Un vent se lève qui éparpille at the NAC

Un vent se lève qui éparpille
making its première at the NAC Théâtre français
with English surtitles on Friday Feb. 12
February 10 – 13 at 8 p.m.
in the NAC Studio

The door slams behind him like a shot from a .22;
A crow takes flight
On the other side of the screen door, a woman forever frozen, her mouth open: a pillar of salt
The man might come back; he might come back and undo the curse of a word, a gesture
But he gets into his brand new red pickup
The screech of tires biting the gravel
The dust rising and then falling back to the ground
And after that the silence

Excerpt, Un vent se lève qui éparpille, Jean Marc Dalpé

Recipient of the Governor General’s Literary Award for fiction in 2000, the first novel by Jean Marc Dalpé, Un vent se lève qui éparpille, stirs up our emotions and memory. Transposed to the stage by Geneviève Pineault of the Théâtre du Nouvel Ontario, the rising wind spares nothing and no one. Passion, desire, hatred, betrayal and abandonment are the component elements in this polyphonic text of tangled, troubled voices tinged with the lyrical and the violent.

The story of 17-year-old Marie, of Marcel and his rose tattoo, of Joseph and his brand new red pickup, of Rose and her white shoes on the banks of the Waba belong as much to the collective psyche as to extraordinary passion. Forbidden desire, a love triangle, murder, a poetic text and images underpin Geneviève Pineault’s description of the story:

It’s a constant to-and-fro, from the head to the gut, from the gut to the head. We vicariously live the lives of the protagonists, who succumb to their urges and rages, their fiery spirit. The burden of fate that awaits them is utterly fascinating.

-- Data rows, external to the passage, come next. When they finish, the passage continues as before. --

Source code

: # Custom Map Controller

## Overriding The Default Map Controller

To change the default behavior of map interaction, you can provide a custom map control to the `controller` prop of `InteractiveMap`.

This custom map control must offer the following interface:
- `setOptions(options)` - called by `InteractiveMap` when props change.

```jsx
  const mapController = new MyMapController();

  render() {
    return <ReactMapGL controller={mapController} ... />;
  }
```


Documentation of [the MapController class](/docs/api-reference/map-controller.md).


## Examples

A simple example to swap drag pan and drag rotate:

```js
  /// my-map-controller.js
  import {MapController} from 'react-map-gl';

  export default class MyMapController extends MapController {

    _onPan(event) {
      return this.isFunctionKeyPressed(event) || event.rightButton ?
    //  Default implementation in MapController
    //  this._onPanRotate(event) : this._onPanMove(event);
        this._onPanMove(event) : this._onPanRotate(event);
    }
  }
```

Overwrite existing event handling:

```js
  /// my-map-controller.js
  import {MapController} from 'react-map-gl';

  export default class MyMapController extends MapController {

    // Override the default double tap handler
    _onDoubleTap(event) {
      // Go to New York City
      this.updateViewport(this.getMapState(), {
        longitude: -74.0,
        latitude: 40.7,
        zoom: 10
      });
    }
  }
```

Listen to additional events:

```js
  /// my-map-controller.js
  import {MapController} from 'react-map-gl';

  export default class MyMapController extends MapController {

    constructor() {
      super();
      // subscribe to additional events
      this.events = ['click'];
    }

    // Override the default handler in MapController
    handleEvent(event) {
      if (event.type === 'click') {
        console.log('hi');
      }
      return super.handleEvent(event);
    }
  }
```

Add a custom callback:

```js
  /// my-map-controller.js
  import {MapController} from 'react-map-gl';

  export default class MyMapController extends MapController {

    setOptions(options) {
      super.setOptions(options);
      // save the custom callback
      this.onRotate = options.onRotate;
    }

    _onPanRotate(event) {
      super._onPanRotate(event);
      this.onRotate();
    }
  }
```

It is the poetic, dramatic and imaginative style of the novel that convinced the director to adapt it for the stage together with the dramaturgs Johanne Melançon and Alice Ronfard. Performed by six actors, this new production was a chance to collaborate again with Jean Marc Dalpé, with whom she had previously worked on two plays by Mansel Robinson, SLAGUE – l’histoire d’un mineur and II (deux).

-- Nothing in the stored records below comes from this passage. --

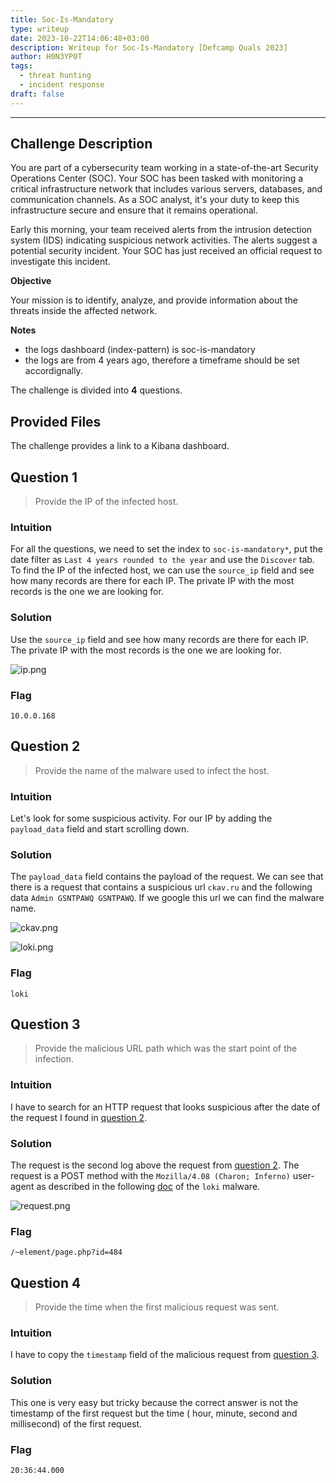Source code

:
 ```yaml
---
title: Soc-Is-Mandatory
type: writeup
date: 2023-10-22T14:06:48+03:00
description: Writeup for Soc-Is-Mandatory [Defcamp Quals 2023]
author: H0N3YP0T
tags:
  - threat hunting
  - incident response
draft: false
---
```


___

## Challenge Description

You are part of a cybersecurity team working in a state-of-the-art Security Operations Center (SOC). Your SOC has been
tasked with monitoring a critical infrastructure network that includes various servers, databases, and communication
channels. As a SOC analyst, it's your duty to keep this infrastructure secure and ensure that it remains operational.

Early this morning, your team received alerts from the intrusion detection system (IDS) indicating suspicious network
activities. The alerts suggest a potential security incident. Your SOC has just received an official request to
investigate this incident.

**Objective**

Your mission is to identify, analyze, and provide information about the threats inside the affected network.

**Notes**

- the logs dashboard (index-pattern) is soc-is-mandatory
- the logs are from 4 years ago, therefore a timeframe should be set accordignally.

The challenge is divided into **4** questions.

## Provided Files

The challenge provides a link to a Kibana dashboard.

## Question 1

> Provide the IP of the infected host.

### Intuition

For all the questions, we need to set the index
to `soc-is-mandatory*`, put the date filter as `Last 4 years rounded to the year` and use the `Discover` tab.
To find the IP of the infected host, we can use the `source_ip` field and see how many records are there for each IP.
The private IP with the most records is the one we are looking for.

### Solution

Use the `source_ip` field and see how many records are there for each IP. The private IP with the most records is the
one we are looking for.

![ip.png](/images/defcamp_quals_2023/ip.png)

### Flag

`10.0.0.168`

## Question 2

> Provide the name of the malware used to infect the host.

### Intuition

Let's look for some suspicious activity. For our IP by adding the `payload_data` field and start scrolling down.

### Solution

The `payload_data` field contains the payload of the request. We can see that there is a request that contains a
suspicious
url `ckav.ru` and the following data `Admin GSNTPAWQ GSNTPAWQ`. If we google this url we can find the malware name.

![ckav.png](/images/defcamp_quals_2023/ckav.png)

![loki.png](/images/defcamp_quals_2023/loki.png)

### Flag

`loki`

## Question 3

> Provide the malicious URL path which was the start point of the infection.

### Intuition

I have to search for an HTTP request that looks suspicious after the date of the request I found
in [question 2](#question-2).

### Solution

The request is the second log above the request from [question 2](#question-2). The request is a POST method with
the `Mozilla/4.08 (Charon; Inferno)` user-agent
as described in the following [doc](https://unit42.paloaltonetworks.com/lokibot-spike-analysis/) of the `loki` malware.

![request.png](/images/defcamp_quals_2023/request.png)

### Flag

`/~element/page.php?id=484`

## Question 4

> Provide the time when the first malicious request was sent.

### Intuition

I have to copy the `timestamp` field of the malicious request from [question 3](#question-3).

### Solution

This one is very easy but tricky because the correct answer is not the timestamp of the first request but the time (
hour, minute, second and millisecond) of the first request.

### Flag

`20:36:44.000`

“Without the support of the NAC this project would not exist,” explains the director of Théâtre du Nouvel-Ontario. “In outlying regions there is a limited pool of artists.” The team was able to benefit from the expertise of the NAC, notably for building the set and for advice from Brigitte Haentjens, a transfer of knowledge that Geneviève Pineault found invaluable. “We feel that anything is possible. They support our artistic approach and they have confidence in us, but what’s more, they’re allowing us to realize our dream. It’s a great source of pride for people from Sudbury to be associated with the NAC.”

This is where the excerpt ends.